This Flow is built on the excellent post by John Liu (http://johnliu.net/blog/2017/8/auto-classify-images-in-sharepoint-library-via-flow) from 2017. Since then there have been some changes to the Flow UI and config options, plus some ‘real-world’ gotchas and implications that I felt needed addressing. This post re-uses much of John’s post, but updates it with the changes, clarifications and extensions needed to really make auto-image-classification work with the current state of the art. With personal thanks to John, @johnnliu, for permission to use his stuff. The new Flow is quite a bit bigger, with some changes in the way it does stuff. I have tried to make all the steps to build it as clear as possible, at the risk of being verbose, so that someone who isn’t at the top of their Flow game can follow along.

1 Full Flow

This blog is HUGE (sorry about that) so this is table of content might help a bit. There is also a Word version available here


Table of Contents

  1. Gotchas you should know about
  2. Building your Image auto-classifier
  3. Overview:
  4. Set up the Azure Cognitive Service instance
  5. Set up the SharePoint Document Library
  6. Set up the Flow
  7. Let’s see the results
  8. Doing this in your site
  9. Top tips and general learning
  10. Appendix – Dealing with large libraries using looping variables

Gotchas you should know about

Some issues we discovered when developing the new Flow include:

  • The target image library must be a Modern Document Library (to which we added to Picture and Image content type). It wouldn’t work on a legacy Picture library.
  • Flows only process 100 items at a time in a library. This is a ridiculous setting, but there you go. To get around this you need to change the Top Count to something reasonable, like 5000
  • We wanted to use the Keywords column rather than add a Categories column, as John suggested, because this is already baked in at the Content Type level and therefore makes it editable to end users from the edit pane. However, we also needed to use a Filter Query in the Get Files action and this can’t handle multi-line fields; hence we reverted to a Categories
  • There are file size and other limits on images that the Computer Vision API will read. We had to capture these issues in the Flow:
    • Image must be a JPEG, PNG, GIF, or BMP
    • Dimensions must be greater than 50 x 50 pixels (and, FYI, no greater than 4200 x 4200 pixels for OCR)
    • File size must be less than 4 MB. It took us ages to find the (surprisingly simple( way to do this.
  • Folders are an issue and need to be skipped rather than analysed.

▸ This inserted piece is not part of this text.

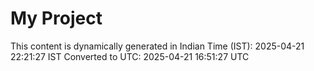 # My Project

This content is dynamically generated in Indian Time (IST): 2025-04-21 22:21:27 IST
Converted to UTC: 2025-04-21 16:51:27 UTC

There are lots of other things the Azure Cognitive Services Computer Vision service can do; have a read: https://docs.microsoft.com/en-us/azure/cognitive-services/Computer-vision/Home

Building your Image auto-classifier

Overview:

  1. Set up an Azure Cognitive Service account
  2. Set up a SharePoint Online Modern Document Library, containing the Image and Picture content types, Picture Height and Picture Width columns to filter out oversize images and a Categories column to use the output from the Computer Vision API.
  3. Setup the Flow Connector to talk to the Azure Service
  4. Set up the Flow to process all the library content, complete with error trapping
  5. Send compliant new images to Azure for analysis
  6. Tweak the confidence level of the returned tags
  7. Format the JSON that’s returned to suit the SharePoint columns and write updates to the columns
  8. Test it

Set up the Azure Cognitive Service instance

Firstly, work through the following to create a Computer Vision API Cognitive Service in your Azure account. The good news is that the Computer Vision API has a free tier which gives you the first 5000 transactions per month at no cost, so there may be no cost. Note that MS can change that if they want and it’s pretty easy to get carried away and use all 5000 during build, testing and initial roll out.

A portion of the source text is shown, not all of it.